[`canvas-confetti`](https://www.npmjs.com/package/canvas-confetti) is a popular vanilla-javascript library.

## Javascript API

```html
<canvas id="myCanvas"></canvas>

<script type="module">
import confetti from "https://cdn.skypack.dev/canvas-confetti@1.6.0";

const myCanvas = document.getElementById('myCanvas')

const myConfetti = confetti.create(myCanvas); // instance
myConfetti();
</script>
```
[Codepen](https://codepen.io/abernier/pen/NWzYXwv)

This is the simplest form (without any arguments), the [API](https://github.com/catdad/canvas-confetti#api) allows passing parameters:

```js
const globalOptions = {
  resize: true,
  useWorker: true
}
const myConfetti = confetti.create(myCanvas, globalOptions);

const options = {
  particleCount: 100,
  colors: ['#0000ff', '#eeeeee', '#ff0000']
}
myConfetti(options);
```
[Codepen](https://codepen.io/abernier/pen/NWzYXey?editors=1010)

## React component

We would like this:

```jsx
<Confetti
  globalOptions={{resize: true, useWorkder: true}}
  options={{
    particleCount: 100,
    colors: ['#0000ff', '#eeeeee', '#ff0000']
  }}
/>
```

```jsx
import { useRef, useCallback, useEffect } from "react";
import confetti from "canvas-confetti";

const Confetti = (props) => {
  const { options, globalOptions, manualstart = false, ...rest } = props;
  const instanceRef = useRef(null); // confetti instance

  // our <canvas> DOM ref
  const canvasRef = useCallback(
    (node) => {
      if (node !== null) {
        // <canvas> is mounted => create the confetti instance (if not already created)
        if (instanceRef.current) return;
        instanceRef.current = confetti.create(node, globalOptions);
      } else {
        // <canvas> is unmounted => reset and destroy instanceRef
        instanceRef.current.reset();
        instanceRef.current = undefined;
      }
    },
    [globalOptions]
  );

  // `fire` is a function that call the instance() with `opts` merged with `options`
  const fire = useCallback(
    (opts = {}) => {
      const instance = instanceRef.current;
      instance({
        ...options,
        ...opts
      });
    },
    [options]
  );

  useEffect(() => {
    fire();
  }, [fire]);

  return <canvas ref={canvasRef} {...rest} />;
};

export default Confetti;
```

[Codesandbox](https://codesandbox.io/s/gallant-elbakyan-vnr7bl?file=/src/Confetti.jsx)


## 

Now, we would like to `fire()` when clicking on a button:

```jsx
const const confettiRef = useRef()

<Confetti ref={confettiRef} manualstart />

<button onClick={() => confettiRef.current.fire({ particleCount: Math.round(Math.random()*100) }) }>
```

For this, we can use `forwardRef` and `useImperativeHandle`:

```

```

▶ **The task**
Your answer must be the full listing above, reproduced exactly.

▶ **Response to the task**
[`canvas-confetti`](https://www.npmjs.com/package/canvas-confetti) is a popular vanilla-javascript library.

## Javascript API

```html
<canvas id="myCanvas"></canvas>

<script type="module">
import confetti from "https://cdn.skypack.dev/canvas-confetti@1.6.0";

const myCanvas = document.getElementById('myCanvas')

const myConfetti = confetti.create(myCanvas); // instance
myConfetti();
</script>
```
[Codepen](https://codepen.io/abernier/pen/NWzYXwv)

This is the simplest form (without any arguments), the [API](https://github.com/catdad/canvas-confetti#api) allows passing parameters:

```js
const globalOptions = {
  resize: true,
  useWorker: true
}
const myConfetti = confetti.create(myCanvas, globalOptions);

const options = {
  particleCount: 100,
  colors: ['#0000ff', '#eeeeee', '#ff0000']
}
myConfetti(options);
```
[Codepen](https://codepen.io/abernier/pen/NWzYXey?editors=1010)

## React component

We would like this:

```jsx
<Confetti
  globalOptions={{resize: true, useWorkder: true}}
  options={{
    particleCount: 100,
    colors: ['#0000ff', '#eeeeee', '#ff0000']
  }}
/>
```

```jsx
import { useRef, useCallback, useEffect } from "react";
import confetti from "canvas-confetti";

const Confetti = (props) => {
  const { options, globalOptions, manualstart = false, ...rest } = props;
  const instanceRef = useRef(null); // confetti instance

  // our <canvas> DOM ref
  const canvasRef = useCallback(
    (node) => {
      if (node !== null) {
        // <canvas> is mounted => create the confetti instance (if not already created)
        if (instanceRef.current) return;
        instanceRef.current = confetti.create(node, globalOptions);
      } else {
        // <canvas> is unmounted => reset and destroy instanceRef
        instanceRef.current.reset();
        instanceRef.current = undefined;
      }
    },
    [globalOptions]
  );

  // `fire` is a function that call the instance() with `opts` merged with `options`
  const fire = useCallback(
    (opts = {}) => {
      const instance = instanceRef.current;
      instance({
        ...options,
        ...opts
      });
    },
    [options]
  );

  useEffect(() => {
    fire();
  }, [fire]);

  return <canvas ref={canvasRef} {...rest} />;
};

export default Confetti;
```

[Codesandbox](https://codesandbox.io/s/gallant-elbakyan-vnr7bl?file=/src/Confetti.jsx)


## 

Now, we would like to `fire()` when clicking on a button:

```jsx
const const confettiRef = useRef()

<Confetti ref={confettiRef} manualstart />

<button onClick={() => confettiRef.current.fire({ particleCount: Math.round(Math.random()*100) }) }>
```

For this, we can use `forwardRef` and `useImperativeHandle`:

```

```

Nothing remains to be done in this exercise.